Italy, 1959, 145 mins, laserdiscs
Director: Michelangelo Antonioni
Cast: Monica Vitti, Lea Massari, Gabrielle Ferzetti


Although greeted with miaowing and loud yawning during the 1960 Cannes film festival, with L'Avventura Antonioni established himself in the world of cinema and in the following years the movie became frequently rated as one of the most influential movies ever made. The film started friendly competition between Fellini and Antonioni, both Italians, as it was Fellini's La Dolce Vita and not Antonioni's L'Avventura which won the Palme d'or at the Festival. Nevertheless, Fellini appreciated Antonioni as a film director who developed a very specific style. Antonioni addressed the Cannes audience with the following short speech "Why do you think eroticism is so prevalent today in our literature, our theatrical shows, and elsewhere?
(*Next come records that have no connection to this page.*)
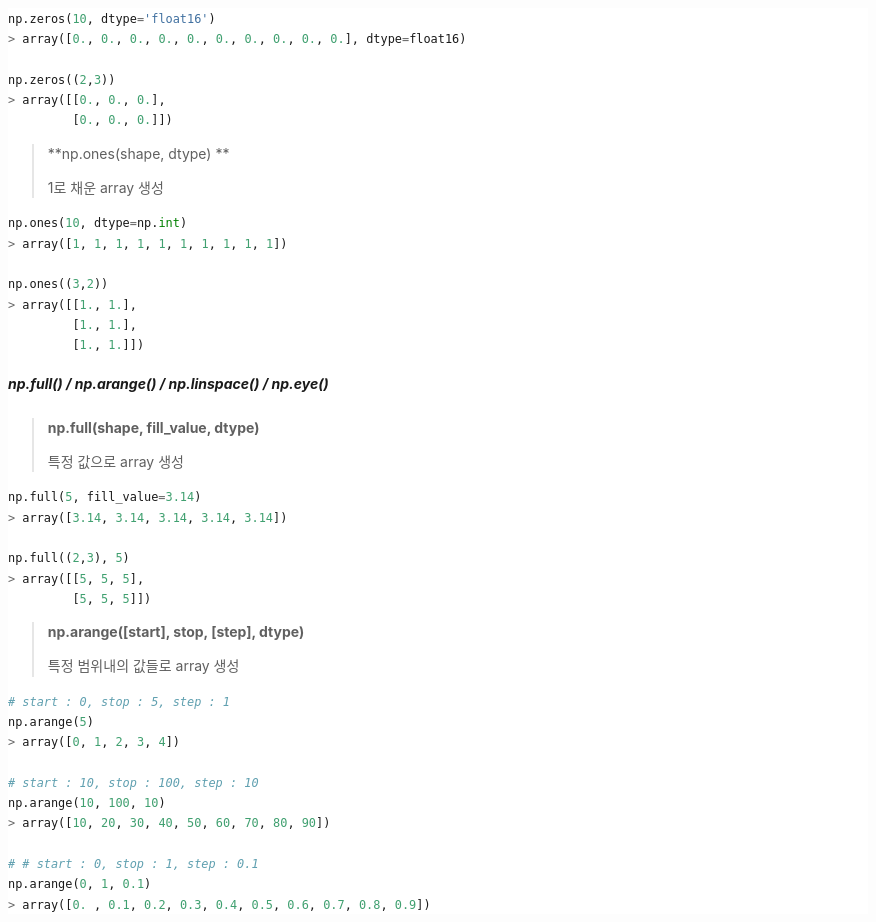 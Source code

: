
 ```python
np.zeros(10, dtype='float16')
> array([0., 0., 0., 0., 0., 0., 0., 0., 0., 0.], dtype=float16)

np.zeros((2,3))
> array([[0., 0., 0.],
         [0., 0., 0.]])
```



> **np.ones(shape, dtype) **
>
> 1로 채운 array 생성


```python
np.ones(10, dtype=np.int)
> array([1, 1, 1, 1, 1, 1, 1, 1, 1, 1])

np.ones((3,2))
> array([[1., 1.],
         [1., 1.],
         [1., 1.]])
```



##### np.full() / np.arange() / np.linspace() / np.eye()

> **np.full(shape, fill_value, dtype)**
>
> 특정 값으로 array 생성

```python
np.full(5, fill_value=3.14)
> array([3.14, 3.14, 3.14, 3.14, 3.14])

np.full((2,3), 5)
> array([[5, 5, 5],
         [5, 5, 5]])
```



> **np.arange([start], stop, [step], dtype)**
>
> 특정 범위내의 값들로 array 생성

```python
# start : 0, stop : 5, step : 1
np.arange(5)
> array([0, 1, 2, 3, 4])

# start : 10, stop : 100, step : 10
np.arange(10, 100, 10)
> array([10, 20, 30, 40, 50, 60, 70, 80, 90])

# # start : 0, stop : 1, step : 0.1
np.arange(0, 1, 0.1)
> array([0. , 0.1, 0.2, 0.3, 0.4, 0.5, 0.6, 0.7, 0.8, 0.9])
```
It is a symptom of the emotional sickness of our time. But this preoccupation with the erotic world would not become so obsessive if Eros were healthy. But the Eros is sick, man is uneasy, something is bothering him. And whenever something bothers him, man reacts, but he reacts badly, only on erotic impulse, and he is unhappy."

As if to emphasise the words, L'Avventura is based in Sicily, with its stereotyped macho sexuality shown in the crowd of unemployed Sicilian workers leering, ogling and devouring Claudia. But perhaps the most apparent symptom of the emotional disease in L'Avventura is Sandro's compulsive serial eroticism, which is also acknowledge in the title - the adventure. For Sandro, "A woman is just another name for distraction from meaningful work." He is an erotic nomad. He works as an architect but he cannot plan the cities because he does not believe in life. The diseased Eros puts all its emphasis on the body and Antonioni shows us close-ups of faces, hair and hands touching. The main protagonists of L'Avventura and many other Antonioni's films are women. Antonioni explains "I love women. They are more instinctive, more sincere. They are a filter which allows us to see more clearly and to distinguish things."